Writing eases the pain, soothes the unruly beast within. Like the blues singers of old, I ruminate on the joys and wrongs of life, and I mythologize the world around me.
Thanksgiving was a time of good food, music, games and videos with my extended family in Sonoma. I collect gigabytes of new digital music to audition: Joanna Newsom, Regina Spektor, Robbie Williams, Dianne Reeves, the Flaming Lips, They Might Be Giants, along with new work by the Who, Willie Nelson and Tom Waits. Just being together again, for one more year, is an act of gratitude. The next day the roads are crowded with shoppers oblivious that the Friday after Thanksgiving has been declared Buy Nothing Day by Adbusters Magazine. The incessant consumerism in the stores crushes my spirit and encourages a bah humbug attitude toward the holidays. And while it's good that the blue wave of the Democrats swept the nation, in Iraq, where the "war" has lasted longer than World War Two, people slaughter each other while the pundits continue to debate whether or not it is yet a civil war.
I learn about the horror of genetically modified food (even bagels are unsafe) from an excellent documentary, "The Future of Food," directed by Jerry Garcia's widow, and about Beethoven's passion from the fictional "Copying Beethoven" with its moving musical scene of the premiere of his Ninth Symphony which brought tears to my eyes. Beethoven, I discover, read the Bhagavad Gita, the spiritual text we've been studying in our sangha. Did he renounce the fruits of his work by being unable to hear it? The eyes of Nicole Kidder and Robert Downey Jr. have it in "Fur," a surreal film about photographer Diane Arbus and her symbolic breakthrough from housewife to creative artist. Both actors deserve an Oscar for the emotions that they can express only with their eyes. Did you know that Arbus's husband Allen became an actor and played the psychiatrist on the "Mash" TV series? He was a friend of Downey's father and acted in his cult film "Greaser's Palace." And while we're at the movies, I found Daniel Craig to be a pale imitation of Sean Connery as the new James Bond in "Casino Royale."
As I struggle with words to define whom I am and what I am to do during my brief span of years, the words of poet Mary Oliver come to me. While this may be late fall in California, and her poem marks the summer, I am still struck, again and again, by her focus on this "one wild and precious life." It's all blues to me (imagine it sung by Billie Holiday).
The Summer Day
Who made the world?
Who made the swan, and the black bear?
Who made the grasshopper?
This grasshopper, I mean--
the one who has flung herself out of the grass,
the one who is eating sugar out of my hand,
who is moving her jaws back and forth instead of up and down--
who is gazing around with her enormous and complicated eyes.
Now she lifts her pale forearms and thoroughly washes her face.

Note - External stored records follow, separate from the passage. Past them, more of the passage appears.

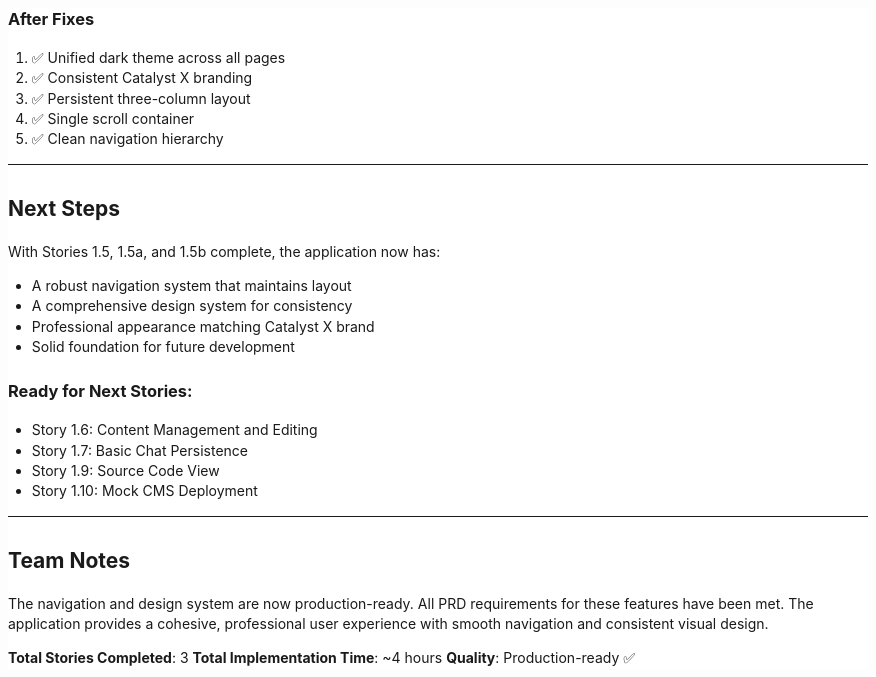### After Fixes
1. ✅ Unified dark theme across all pages
2. ✅ Consistent Catalyst X branding
3. ✅ Persistent three-column layout
4. ✅ Single scroll container
5. ✅ Clean navigation hierarchy

---

## Next Steps

With Stories 1.5, 1.5a, and 1.5b complete, the application now has:
- A robust navigation system that maintains layout
- A comprehensive design system for consistency
- Professional appearance matching Catalyst X brand
- Solid foundation for future development

### Ready for Next Stories:
- Story 1.6: Content Management and Editing
- Story 1.7: Basic Chat Persistence
- Story 1.9: Source Code View
- Story 1.10: Mock CMS Deployment

---

## Team Notes

The navigation and design system are now production-ready. All PRD requirements for these features have been met. The application provides a cohesive, professional user experience with smooth navigation and consistent visual design.

**Total Stories Completed**: 3
**Total Implementation Time**: ~4 hours
**Quality**: Production-ready ✅
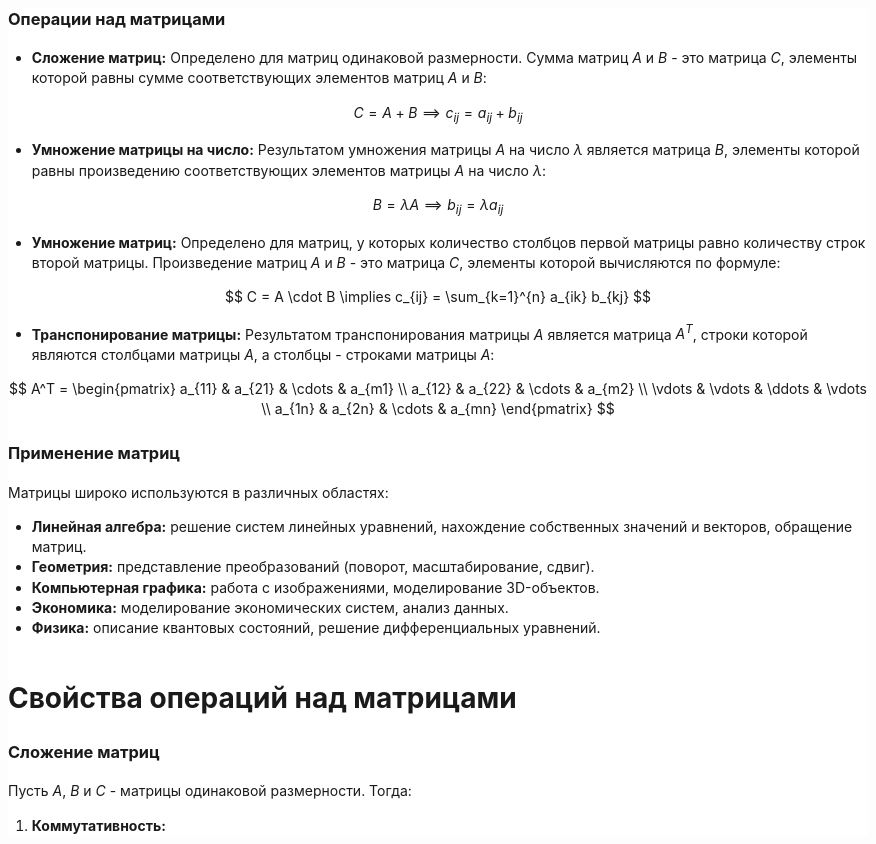 ### Операции над матрицами

* **Сложение матриц:** Определено для матриц одинаковой размерности. Сумма матриц $A$ и $B$ - это матрица $C$, элементы которой равны сумме соответствующих элементов матриц $A$ и $B$:

$$
C = A + B \implies c_{ij} = a_{ij} + b_{ij}
$$

* **Умножение матрицы на число:** Результатом умножения матрицы $A$ на число $\lambda$ является матрица $B$, элементы которой равны произведению соответствующих элементов матрицы $A$ на число $\lambda$:

$$
B = \lambda A \implies b_{ij} = \lambda a_{ij}
$$

* **Умножение матриц:** Определено для матриц, у которых количество столбцов первой матрицы равно количеству строк второй матрицы. Произведение матриц $A$ и $B$ - это матрица $C$, элементы которой вычисляются по формуле:

$$
C = A \cdot B \implies c_{ij} = \sum_{k=1}^{n} a_{ik} b_{kj}
$$

* **Транспонирование матрицы:** Результатом транспонирования матрицы $A$ является матрица $A^T$, строки которой являются столбцами матрицы $A$, а столбцы - строками матрицы $A$:

$$
A^T = \begin{pmatrix}
a_{11} & a_{21} & \cdots & a_{m1} \\
a_{12} & a_{22} & \cdots & a_{m2} \\
\vdots & \vdots & \ddots & \vdots \\
a_{1n} & a_{2n} & \cdots & a_{mn}
\end{pmatrix}
$$

### Применение матриц

Матрицы широко используются в различных областях:

* **Линейная алгебра:** решение систем линейных уравнений, нахождение собственных значений и векторов, обращение матриц.
* **Геометрия:** представление преобразований (поворот, масштабирование, сдвиг).
* **Компьютерная графика:** работа с изображениями, моделирование 3D-объектов.
* **Экономика:** моделирование экономических систем, анализ данных.
* **Физика:** описание квантовых состояний, решение дифференциальных уравнений.

# Свойства операций над матрицами
### Сложение матриц

Пусть $A$, $B$ и $C$ - матрицы одинаковой размерности. Тогда:

1. **Коммутативность:**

Now she snaps her wings open, and floats away.
I don't know exactly what a prayer is.
I do know how to pay attention, how to fall down
into the grass, how to kneel down in the grass,
how to be idle and blessed, how to stroll through the fields,
which is what I have been doing all day.
Tell me, what else should I have done?
Doesn't everything die at last, and too soon?
Tell me, what is it you plan to do
with your one wild and precious life?